Moving into the content menu on the left of the page, the first section is “Trailer” and just has the one trailer that was produced. After that is “Synopsis” and is where you can find a decent write-up of the story that makes sure to emphasize the high-frame rate the movie was shot at.
“Cast & Crew” is just a list of the actors and behind-the-scenes talent but no further career histories or links. Finally, the “Gallery” just has two stills from the production.
Advertising and Cross-Promotions
TV spots like this one played up the chaotic nature of both warfare and life at home for returning soldiers. It intercuts footage from throughout the movie as it creates a frantic pace, emphasized by the ringing sound that gets stronger as the spot races toward its conclusion. There’s little explanation of the story here, it’s all about creating an emotional reaction in the audience.
No direct knowledge of them, but I’m sure plenty of outdoor and online ads have been run as well. There were no promotional partners that I’m aware of.
Media and Publicity
Some of the first real publicity for the movie came in the form of this interview with Lee where he talked about the different technology he’s using to make the movie and more just before the first footage was screened for attendees of an industry event. A first look still from the movie came next.
A feature in Entertainment Weekly covered how Lee decided to shoot the movie at an unprecedented 124 fps, the better to catch all the grain and grit in the action sequences and make the images appear more lifelike as well as the difficulties in casting the unknown Alwyn, who had to endure a week of screen tests to get the role. The new technology was also the focus of further press coverage in the New York Times.
It was later announced the movie would have its official debut at the New York Film Festival. Just before that more press hit, some of it talking about the movie’s technical achievements and amazing visual look, some focusing on Alwyn and the short, incredible ride he’s taken after being cast in the movie, his first acting role. Lee and producer Tom Rothman also talked about the long journey the movie took to production as well as covering again the discussion of the high frame rate and other technical innovations. Lee and Alwyn covered similar ground here.
Some of the cast, including Vin Diesel, made the talk show rounds as well.
As I said in the opening, the movie would appear to be particularly timely right now, with all the conversations and debates about what patriotism does and doesn’t look like.

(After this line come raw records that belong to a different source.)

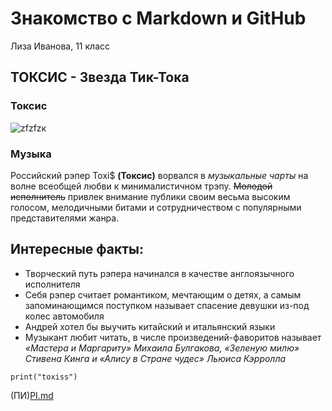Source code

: # Знакомство с Markdown и GitHub
Лиза Иванова, 11 класс

## ТОКСИС - Звезда Тик-Тока
### Токсис

![zfzfzк](https://github.com/user-attachments/assets/8cc27335-80b7-4a68-90aa-0922878cdefd)


### Музыка
Российский рэпер Toxi$ **(Токсис)** ворвался в *музыкальные чарты* на волне всеобщей любви к минималистичном трэпу. ~~Молодой исполнитель~~ привлек внимание публики своим весьма высоким голосом, мелодичными битами и сотрудничеством с популярными представителями жанра.


## Интересные факты:
+ Творческий путь рэпера начинался в качестве англоязычного исполнителя
+ Себя рэпер считает романтиком, мечтающим о детях, а самым запоминающимся поступком называет спасение девушки из-под колес автомобиля
+ Андрей хотел бы выучить китайский и итальянский языки
+ Музыкант любит читать, в числе произведений-фаворитов называет *«Мастера и Маргариту» Михаила Булгакова, «Зеленую милю» Стивена Кинга и «Алису в Стране чудес» Льюиса Кэрролла*

` print("toxiss") `

(ПИ)[PI.md](https://github.com/LizaIvenova/README/blob/main/PI.md)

And it’s coming just over a year after a report that events like this at NFL games aren’t organic expressions of support for the military but the result of a paid campaign by the U.S. Department of Defense. So there are multiple ways in which the studio can tap into what’s happening right now and make a strong statement.
While there are elements of that in the campaign, it suffers quite a bit from the fact that it’s just not as robust as a large-scale awards contender should be. Just one trailer, just one poster and a website that doesn’t go into any depth on the true story being portrayed all seem a bit lackluster and underwhelming. Add to that the fact that the focus of the publicity wasn’t really the story and instead kept harping on the frame rate and other technical innovations and you have a slightly disappointing marketing push from one of film’s most-admired filmmakers.